Abstract Cryptolepis sanguinolenta is a medicinal plant widely used in the treatment of malaria in Ghana. The increasing demand for its roots coupled with harvesting of the plant in non-sustainable ways has resulted in a substantial decline in its wild populations. The study was conducted to (1) determine the relatedness among C. sanguinolenta wild populations, (2) identify genotypes with high active ingredient (cryptolepine) concentrations and (3) understand the extent to which cryptolepine levels are influenced by soil. Root and stem samples for the study was collected from the Eastern, Ashanti, Brong Ahafo and Volta Regions of Ghana. C. sanguinolenta plants were found in sandy loam/sandy clay loam textured soils of acidic (4.3) to near neutral (6.7) pH ranges. Semi Quantitative Thin Layer Chromatography (SQ-TLC) and High Performance Liquid Chromatography (HPLC) methods were used to quantify the cryptolepine content in the stem and root samples. Cryptolepine concentrations in the stem and roots were not significantly influenced by location. No correlation was found between the soil properties studied and the cryptolepine content in the roots. Results from both SQ-TLC and HPLC analyses indicated that cryptolepine concentrations were on average, twice as much in the roots (0.84 mg/100 mg plant material) compared to the stem (0.42 mg/100 mg plant material).
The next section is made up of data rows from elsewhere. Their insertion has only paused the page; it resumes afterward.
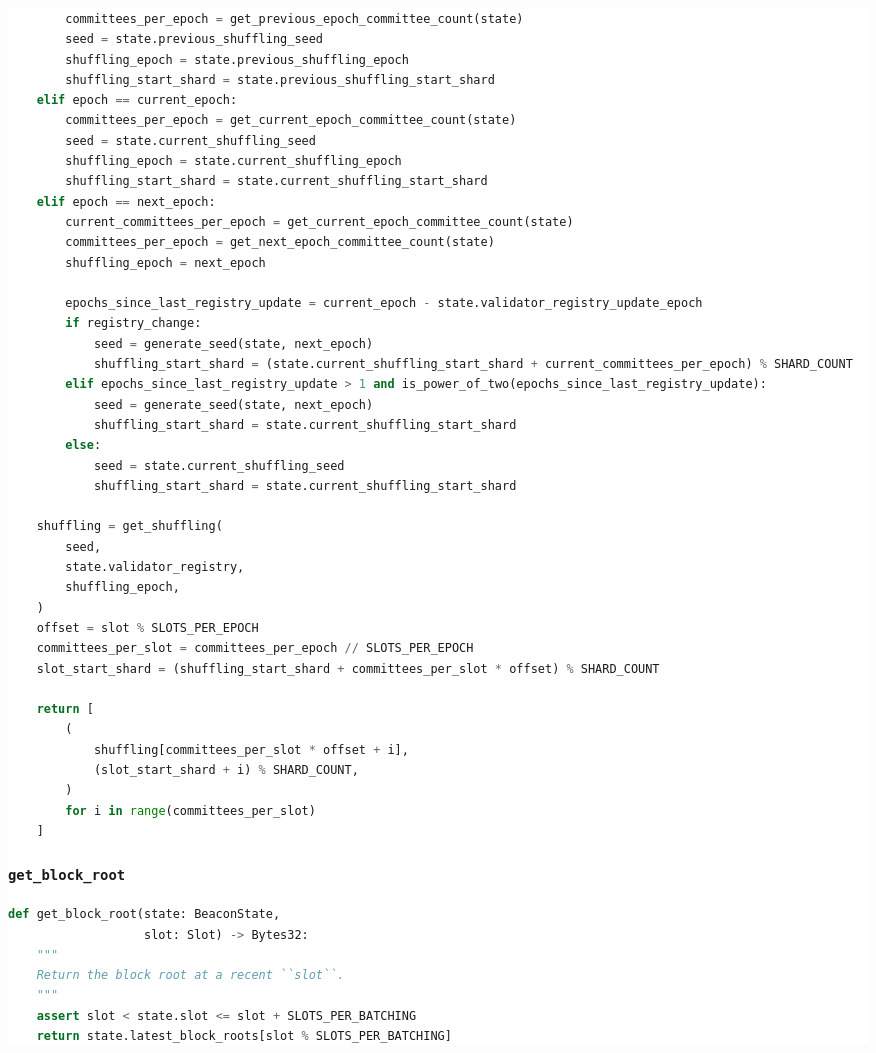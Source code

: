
 ```python
        committees_per_epoch = get_previous_epoch_committee_count(state)
        seed = state.previous_shuffling_seed
        shuffling_epoch = state.previous_shuffling_epoch
        shuffling_start_shard = state.previous_shuffling_start_shard
    elif epoch == current_epoch:
        committees_per_epoch = get_current_epoch_committee_count(state)
        seed = state.current_shuffling_seed
        shuffling_epoch = state.current_shuffling_epoch
        shuffling_start_shard = state.current_shuffling_start_shard
    elif epoch == next_epoch:
        current_committees_per_epoch = get_current_epoch_committee_count(state)
        committees_per_epoch = get_next_epoch_committee_count(state)
        shuffling_epoch = next_epoch

        epochs_since_last_registry_update = current_epoch - state.validator_registry_update_epoch
        if registry_change:
            seed = generate_seed(state, next_epoch)
            shuffling_start_shard = (state.current_shuffling_start_shard + current_committees_per_epoch) % SHARD_COUNT
        elif epochs_since_last_registry_update > 1 and is_power_of_two(epochs_since_last_registry_update):
            seed = generate_seed(state, next_epoch)
            shuffling_start_shard = state.current_shuffling_start_shard
        else:
            seed = state.current_shuffling_seed
            shuffling_start_shard = state.current_shuffling_start_shard

    shuffling = get_shuffling(
        seed,
        state.validator_registry,
        shuffling_epoch,
    )
    offset = slot % SLOTS_PER_EPOCH
    committees_per_slot = committees_per_epoch // SLOTS_PER_EPOCH
    slot_start_shard = (shuffling_start_shard + committees_per_slot * offset) % SHARD_COUNT

    return [
        (
            shuffling[committees_per_slot * offset + i],
            (slot_start_shard + i) % SHARD_COUNT,
        )
        for i in range(committees_per_slot)
    ]
```

### `get_block_root`

```python
def get_block_root(state: BeaconState,
                   slot: Slot) -> Bytes32:
    """
    Return the block root at a recent ``slot``.
    """
    assert slot < state.slot <= slot + SLOTS_PER_BATCHING
    return state.latest_block_roots[slot % SLOTS_PER_BATCHING]
```
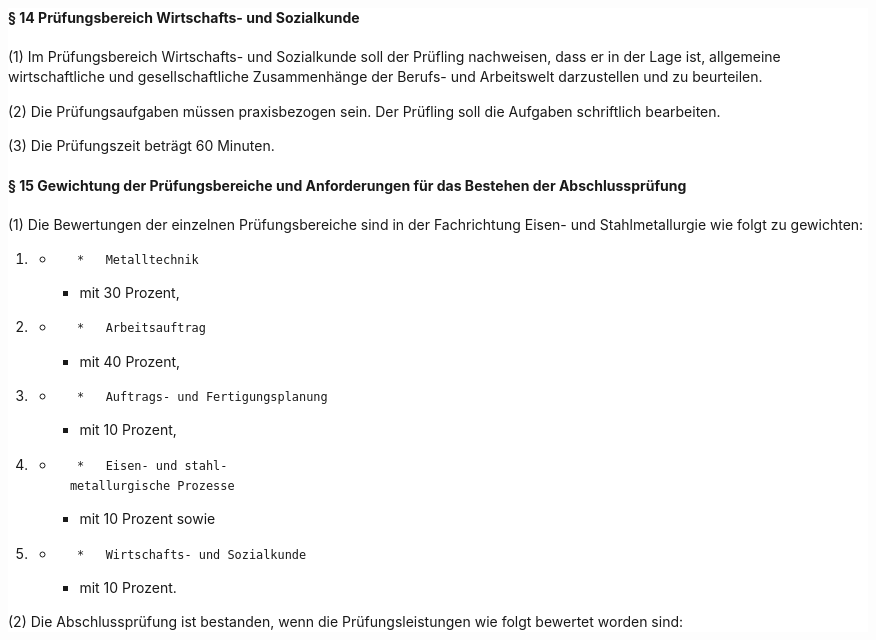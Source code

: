 
#### § 14 Prüfungsbereich Wirtschafts- und Sozialkunde

(1) Im Prüfungsbereich Wirtschafts- und Sozialkunde soll der Prüfling nachweisen, dass er in der Lage ist, allgemeine wirtschaftliche und gesellschaftliche Zusammenhänge der Berufs- und Arbeitswelt darzustellen und zu beurteilen.

(2) Die Prüfungsaufgaben müssen praxisbezogen sein. Der Prüfling soll die Aufgaben schriftlich bearbeiten.

(3) Die Prüfungszeit beträgt 60 Minuten.


#### § 15 Gewichtung der Prüfungsbereiche und Anforderungen für das Bestehen der Abschlussprüfung

(1) Die Bewertungen der einzelnen Prüfungsbereiche sind in der Fachrichtung Eisen- und Stahlmetallurgie wie folgt zu gewichten:

1.
    *        *   Metalltechnik

        *   mit 30 Prozent,





2.
    *        *   Arbeitsauftrag

        *   mit 40 Prozent,





3.
    *        *   Auftrags- und Fertigungsplanung

        *   mit 10 Prozent,





4.
    *        *   Eisen- und stahl-
            metallurgische Prozesse

        *   mit 10 Prozent sowie





5.
    *        *   Wirtschafts- und Sozialkunde

        *   mit 10 Prozent.







(2) Die Abschlussprüfung ist bestanden, wenn die Prüfungsleistungen wie folgt bewertet worden sind:
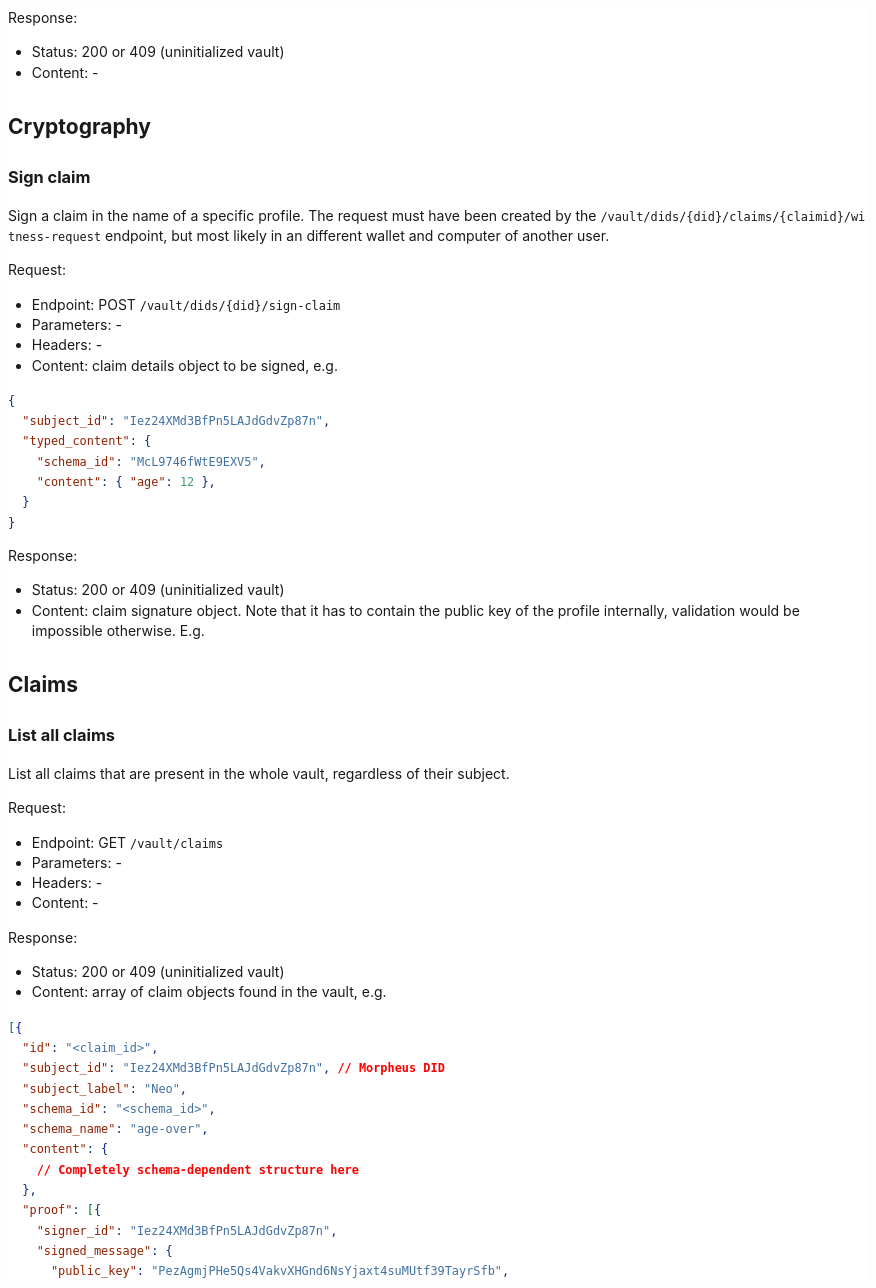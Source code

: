 Response:

- Status: 200 or 409 (uninitialized vault)
- Content: -

## Cryptography

### Sign claim

Sign a claim in the name of a specific profile. The request must have been created by the
`/vault/dids/{did}/claims/{claimid}/witness-request` endpoint,
but most likely in an different wallet and computer of another user.   

Request:

- Endpoint: POST `/vault/dids/{did}/sign-claim`
- Parameters: -
- Headers: -
- Content: claim details object to be signed, e.g.
```json
{
  "subject_id": "Iez24XMd3BfPn5LAJdGdvZp87n",
  "typed_content": {
    "schema_id": "McL9746fWtE9EXV5",
    "content": { "age": 12 },
  } 
}
```

Response:

- Status: 200 or 409 (uninitialized vault)
- Content: claim signature object. Note that it has to contain the public key of the profile internally,
  validation would be impossible otherwise. E.g.

## Claims

### List all claims

List all claims that are present in the whole vault, regardless of their subject.

Request:

- Endpoint: GET `/vault/claims`
- Parameters: -
- Headers: -
- Content: -

Response:

- Status: 200 or 409 (uninitialized vault)
- Content: array of claim objects found in the vault, e.g.

```json
[{
  "id": "<claim_id>",
  "subject_id": "Iez24XMd3BfPn5LAJdGdvZp87n", // Morpheus DID
  "subject_label": "Neo",
  "schema_id": "<schema_id>",
  "schema_name": "age-over",
  "content": {
    // Completely schema-dependent structure here
  },
  "proof": [{
    "signer_id": "Iez24XMd3BfPn5LAJdGdvZp87n",
    "signed_message": {
      "public_key": "PezAgmjPHe5Qs4VakvXHGnd6NsYjaxt4suMUtf39TayrSfb",
```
Results of the genetic diversity study showed a genetic diversity of 25% with genetic distances ranging between 0.08 and 0.14. Samples from the same location had the least genetic distances. Bootstrapping performed on the marker data and coefficient of variation calculated from distance resolutions obtained from 800 markers, proved to be of sufficient resolution. Sample sites did not reflect distinct sub-populations, a result of possible gene flow between sampling locations. Findings from this study will be useful for developing domestication protocols for C. sanguinolenta and subsequently the cultivation of elite genotypes.